Talvez por ser seu primeiro trabalho de direção e roteiro de longas, Cristiano Vieira talvez tenha desejado demais ampliar seu filme, pois somente as histórias sozinhas conseguiriam se moldar e interligar, talvez por encontros psiquiátricos, ou até mesmo em interseções na vida comum, não necessitando do molde de criação de um documentário, aonde foi colocado drogas e exageros costumeiros de pessoas do mundo das artes (que até podem reclamar do excesso do diretor!), mas isso é algo que só se vê após o filme feito, pois no papel tudo é muito lindo.
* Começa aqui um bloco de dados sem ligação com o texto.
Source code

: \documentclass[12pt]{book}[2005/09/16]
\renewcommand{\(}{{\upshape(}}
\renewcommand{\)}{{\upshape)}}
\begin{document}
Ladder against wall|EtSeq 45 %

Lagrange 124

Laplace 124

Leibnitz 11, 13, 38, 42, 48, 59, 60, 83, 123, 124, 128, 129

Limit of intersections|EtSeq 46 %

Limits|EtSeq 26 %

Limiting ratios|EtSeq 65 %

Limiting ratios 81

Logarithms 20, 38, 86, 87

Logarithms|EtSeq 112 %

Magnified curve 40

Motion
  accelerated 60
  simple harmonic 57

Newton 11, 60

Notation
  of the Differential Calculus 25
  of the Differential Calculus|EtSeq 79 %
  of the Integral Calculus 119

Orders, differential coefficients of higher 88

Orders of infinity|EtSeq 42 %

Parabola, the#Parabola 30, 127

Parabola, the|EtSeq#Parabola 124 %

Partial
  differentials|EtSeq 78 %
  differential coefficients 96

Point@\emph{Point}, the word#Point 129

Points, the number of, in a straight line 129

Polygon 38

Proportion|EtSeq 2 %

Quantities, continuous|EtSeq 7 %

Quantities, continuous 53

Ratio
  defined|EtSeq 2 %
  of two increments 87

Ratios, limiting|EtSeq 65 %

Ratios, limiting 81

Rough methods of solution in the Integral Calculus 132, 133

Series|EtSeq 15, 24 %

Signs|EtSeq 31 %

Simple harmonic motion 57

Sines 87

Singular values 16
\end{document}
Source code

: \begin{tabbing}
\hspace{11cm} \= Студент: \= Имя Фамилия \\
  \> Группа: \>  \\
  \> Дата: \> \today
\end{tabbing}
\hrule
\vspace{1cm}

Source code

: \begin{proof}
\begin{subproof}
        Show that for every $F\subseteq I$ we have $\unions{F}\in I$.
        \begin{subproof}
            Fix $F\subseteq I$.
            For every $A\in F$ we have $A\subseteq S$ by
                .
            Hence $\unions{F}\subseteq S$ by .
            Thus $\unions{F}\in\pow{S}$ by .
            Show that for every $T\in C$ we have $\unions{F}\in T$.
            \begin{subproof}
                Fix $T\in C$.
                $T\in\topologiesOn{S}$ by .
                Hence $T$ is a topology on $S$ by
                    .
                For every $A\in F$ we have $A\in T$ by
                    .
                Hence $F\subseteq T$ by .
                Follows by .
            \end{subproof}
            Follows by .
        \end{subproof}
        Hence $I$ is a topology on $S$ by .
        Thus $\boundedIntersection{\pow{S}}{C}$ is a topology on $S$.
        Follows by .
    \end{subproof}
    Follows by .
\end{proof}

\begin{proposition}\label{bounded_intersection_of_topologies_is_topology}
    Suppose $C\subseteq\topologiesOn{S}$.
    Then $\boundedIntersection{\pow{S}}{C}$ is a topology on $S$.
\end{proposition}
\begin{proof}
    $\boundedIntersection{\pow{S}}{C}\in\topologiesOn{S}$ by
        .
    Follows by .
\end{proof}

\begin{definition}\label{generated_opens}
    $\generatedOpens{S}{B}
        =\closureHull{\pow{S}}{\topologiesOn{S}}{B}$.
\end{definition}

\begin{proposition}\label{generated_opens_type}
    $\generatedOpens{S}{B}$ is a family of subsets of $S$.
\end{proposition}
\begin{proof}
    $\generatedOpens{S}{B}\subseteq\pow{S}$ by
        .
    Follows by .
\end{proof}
Ou seja, o tema do filme foi bem explorado, mostrando alguns bons vértices da doença/transtorno, o estilo do diretor funcionou pela composição cênica do roteiro, mas a montagem da ideia completa ficou confusa e bagunçada demais, e talvez poderia ter sido melhorada, e longe disso virar um problema imenso para a produção, o resultado ao passar da metade acaba sendo funcional pelo menos.

Sobre as atuações, mesmo estando na parte que mais reclamei do filme (por sair um pouco fora do eixo da doença que certamente valeria trabalhar muito mais!), Rocco Pitanga entregou um Júlio dinâmico, cheio de atitude e que com muita desenvoltura trabalhou seu papel para algo a mais, e com isso ele se fez notar trabalhando para que o seu documentário fictício dentro da trama funcionasse, e seu estilo mostrou bem o vértice que vemos em diversos diretores fazendo seus filmes e sendo cobrados por produtores, pela equipe e por tudo mais, ou seja, foi bem no que fez. Juliana Schalch se jogou completamente na personalidade de sua Isabelle, fazendo no extremo, gritando, pulando, dançando e se expressando com tanta força que ficamos até impressionados de ser a mesma pessoa que está como uma enfermeira calmíssima em outra cena, ou seja, sua pesquisa para o papel foi perfeita, e o resultado foi muito bom de ver na tela. O mesmo podemos dizer de Carolina Monte Rosa, que entregando uma policial forte e bem colocada com sua Marta, tem momentos calmos ao pintar a tela junto do marido, mas que na explosão muda tudo. Em compensação Wellington Abreu soou calmo demais para seu Cláudio, de modo que até da raiva do excesso e iria para o mesmo lado que sua esposa. Na outra ponta o casal vivido por Paula e Guilherme, no caso os atores Camila Alencar e Victor Abrão deram tons mais focados para o transtorno, mas com boas cenas e bons desdobramentos.

No conceito visual a equipe de arte foi bem ampla nas locações, transformando a cidade de Brasília em algo movimentado, entregando ares de cultura, de dor, de sentimento e diversos movimentos possíveis para ambientar que não é somente em lugares fechados que se escondem as pessoas com o transtorno, e uma pode estar ao seu lado precisando de algum tipo de carinho/ajuda, ou seja, foram simples de elementos, mas bem conectados com tudo. A fotografia brincou com muitas cores, mas sempre deixando para as cenas tensas o tom mais escuro, como se puxasse a densidade de cores para algo íntimo e próprio de cada um, ou seja, foram bem também.

Enfim, é um filme simples, que já falei tudo o que achava possível de mudar para uma melhora considerável, mas que ao menos passou bem a mensagem da doença, desenvolveu boas atuações e até consegue chamar atenção pela proposta em si, que certamente num segundo filme o diretor irá agradar mais, mas pelo que temos aqui muitos que forem assistir talvez saiam levemente desapontados, e assim não posso dizer que recomendo ele com todas as forças. Vale pelo tema em si, mas não pela construção dele. Bem é isso pessoal, fico por aqui hoje, mas volto em breve com mais textos, então abraços e até logo mais.